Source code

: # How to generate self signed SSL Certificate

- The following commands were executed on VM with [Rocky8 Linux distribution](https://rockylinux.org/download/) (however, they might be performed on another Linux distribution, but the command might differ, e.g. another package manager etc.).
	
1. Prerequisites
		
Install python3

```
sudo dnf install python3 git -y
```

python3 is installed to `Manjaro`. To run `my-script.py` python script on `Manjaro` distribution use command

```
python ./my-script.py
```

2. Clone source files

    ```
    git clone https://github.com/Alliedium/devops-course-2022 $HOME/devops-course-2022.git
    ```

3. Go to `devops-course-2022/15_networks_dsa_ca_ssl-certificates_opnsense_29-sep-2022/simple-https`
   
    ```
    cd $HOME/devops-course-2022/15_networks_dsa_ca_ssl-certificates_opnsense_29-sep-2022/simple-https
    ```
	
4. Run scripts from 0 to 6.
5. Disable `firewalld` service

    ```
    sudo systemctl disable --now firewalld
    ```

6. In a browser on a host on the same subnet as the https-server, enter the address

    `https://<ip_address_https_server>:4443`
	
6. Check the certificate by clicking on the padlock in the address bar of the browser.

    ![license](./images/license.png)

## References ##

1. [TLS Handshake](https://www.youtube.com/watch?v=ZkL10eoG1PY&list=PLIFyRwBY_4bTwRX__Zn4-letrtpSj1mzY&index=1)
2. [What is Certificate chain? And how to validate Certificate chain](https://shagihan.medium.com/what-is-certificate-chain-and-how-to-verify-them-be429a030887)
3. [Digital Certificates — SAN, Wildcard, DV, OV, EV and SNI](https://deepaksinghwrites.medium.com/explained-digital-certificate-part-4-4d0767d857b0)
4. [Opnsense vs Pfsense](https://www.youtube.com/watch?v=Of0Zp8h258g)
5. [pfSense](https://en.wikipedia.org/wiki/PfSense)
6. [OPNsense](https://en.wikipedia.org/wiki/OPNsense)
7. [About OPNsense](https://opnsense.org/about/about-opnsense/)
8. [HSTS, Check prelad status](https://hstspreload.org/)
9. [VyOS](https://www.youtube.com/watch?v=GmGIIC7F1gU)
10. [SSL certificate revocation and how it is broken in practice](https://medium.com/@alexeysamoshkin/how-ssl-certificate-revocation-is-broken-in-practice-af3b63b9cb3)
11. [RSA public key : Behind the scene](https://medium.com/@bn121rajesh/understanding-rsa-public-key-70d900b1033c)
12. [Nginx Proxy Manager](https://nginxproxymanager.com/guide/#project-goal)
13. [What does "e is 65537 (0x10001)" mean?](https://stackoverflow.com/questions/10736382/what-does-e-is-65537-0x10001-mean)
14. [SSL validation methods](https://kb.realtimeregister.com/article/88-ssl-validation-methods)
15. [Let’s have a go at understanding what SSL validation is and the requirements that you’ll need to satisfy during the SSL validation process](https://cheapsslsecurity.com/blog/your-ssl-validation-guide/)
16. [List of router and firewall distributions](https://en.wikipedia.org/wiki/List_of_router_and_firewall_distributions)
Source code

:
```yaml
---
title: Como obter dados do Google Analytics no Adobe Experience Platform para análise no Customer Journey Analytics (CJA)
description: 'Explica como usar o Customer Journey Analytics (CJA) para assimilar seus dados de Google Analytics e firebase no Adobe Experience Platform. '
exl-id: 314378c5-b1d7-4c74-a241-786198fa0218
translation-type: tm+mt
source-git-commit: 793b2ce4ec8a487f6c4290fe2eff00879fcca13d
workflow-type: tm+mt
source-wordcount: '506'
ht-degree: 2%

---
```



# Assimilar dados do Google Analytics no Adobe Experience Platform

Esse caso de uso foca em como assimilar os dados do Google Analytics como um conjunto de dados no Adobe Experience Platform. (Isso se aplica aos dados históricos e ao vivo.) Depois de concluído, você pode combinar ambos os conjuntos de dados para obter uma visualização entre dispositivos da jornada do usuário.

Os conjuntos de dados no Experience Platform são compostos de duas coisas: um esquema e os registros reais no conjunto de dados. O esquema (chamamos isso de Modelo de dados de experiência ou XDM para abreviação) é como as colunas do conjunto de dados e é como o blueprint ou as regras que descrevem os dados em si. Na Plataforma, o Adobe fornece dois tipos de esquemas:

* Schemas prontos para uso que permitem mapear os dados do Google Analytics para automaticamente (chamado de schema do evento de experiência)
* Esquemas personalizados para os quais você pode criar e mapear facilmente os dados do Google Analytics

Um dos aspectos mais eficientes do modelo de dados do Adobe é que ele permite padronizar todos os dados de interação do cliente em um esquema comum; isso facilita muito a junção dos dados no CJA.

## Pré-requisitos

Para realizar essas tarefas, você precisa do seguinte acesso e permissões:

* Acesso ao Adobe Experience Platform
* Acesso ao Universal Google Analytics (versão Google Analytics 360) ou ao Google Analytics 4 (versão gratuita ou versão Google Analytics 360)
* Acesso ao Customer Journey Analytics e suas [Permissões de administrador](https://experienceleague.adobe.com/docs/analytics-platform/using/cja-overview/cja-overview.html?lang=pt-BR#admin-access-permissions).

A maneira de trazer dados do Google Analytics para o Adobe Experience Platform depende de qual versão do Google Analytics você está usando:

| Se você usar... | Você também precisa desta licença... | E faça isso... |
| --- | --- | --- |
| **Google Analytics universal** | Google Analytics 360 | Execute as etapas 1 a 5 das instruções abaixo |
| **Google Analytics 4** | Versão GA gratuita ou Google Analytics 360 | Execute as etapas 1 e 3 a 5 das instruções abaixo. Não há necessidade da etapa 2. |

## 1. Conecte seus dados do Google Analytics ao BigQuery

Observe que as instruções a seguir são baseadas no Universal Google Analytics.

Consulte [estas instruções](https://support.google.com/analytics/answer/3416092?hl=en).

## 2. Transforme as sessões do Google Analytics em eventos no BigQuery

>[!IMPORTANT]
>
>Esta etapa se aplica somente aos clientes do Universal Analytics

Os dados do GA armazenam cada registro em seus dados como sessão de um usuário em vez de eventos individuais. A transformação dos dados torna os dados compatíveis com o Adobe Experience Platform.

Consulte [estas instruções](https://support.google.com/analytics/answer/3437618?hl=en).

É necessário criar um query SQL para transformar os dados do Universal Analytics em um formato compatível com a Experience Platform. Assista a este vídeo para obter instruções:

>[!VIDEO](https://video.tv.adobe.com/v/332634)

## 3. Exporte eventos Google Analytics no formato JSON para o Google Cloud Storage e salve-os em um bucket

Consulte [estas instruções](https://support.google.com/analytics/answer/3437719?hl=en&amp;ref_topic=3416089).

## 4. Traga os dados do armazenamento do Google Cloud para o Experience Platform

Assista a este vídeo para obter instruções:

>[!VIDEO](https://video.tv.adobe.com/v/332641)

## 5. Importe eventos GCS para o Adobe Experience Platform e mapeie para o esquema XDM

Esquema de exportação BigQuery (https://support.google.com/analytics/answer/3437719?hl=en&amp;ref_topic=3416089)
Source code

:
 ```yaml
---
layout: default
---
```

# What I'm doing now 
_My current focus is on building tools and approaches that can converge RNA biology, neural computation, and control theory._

▸ What the task requires:
From the listing above, copy every line where the string "sudo" is found.

▸ Written solution:
sudo dnf install python3 git -y
    sudo systemctl disable --now firewalld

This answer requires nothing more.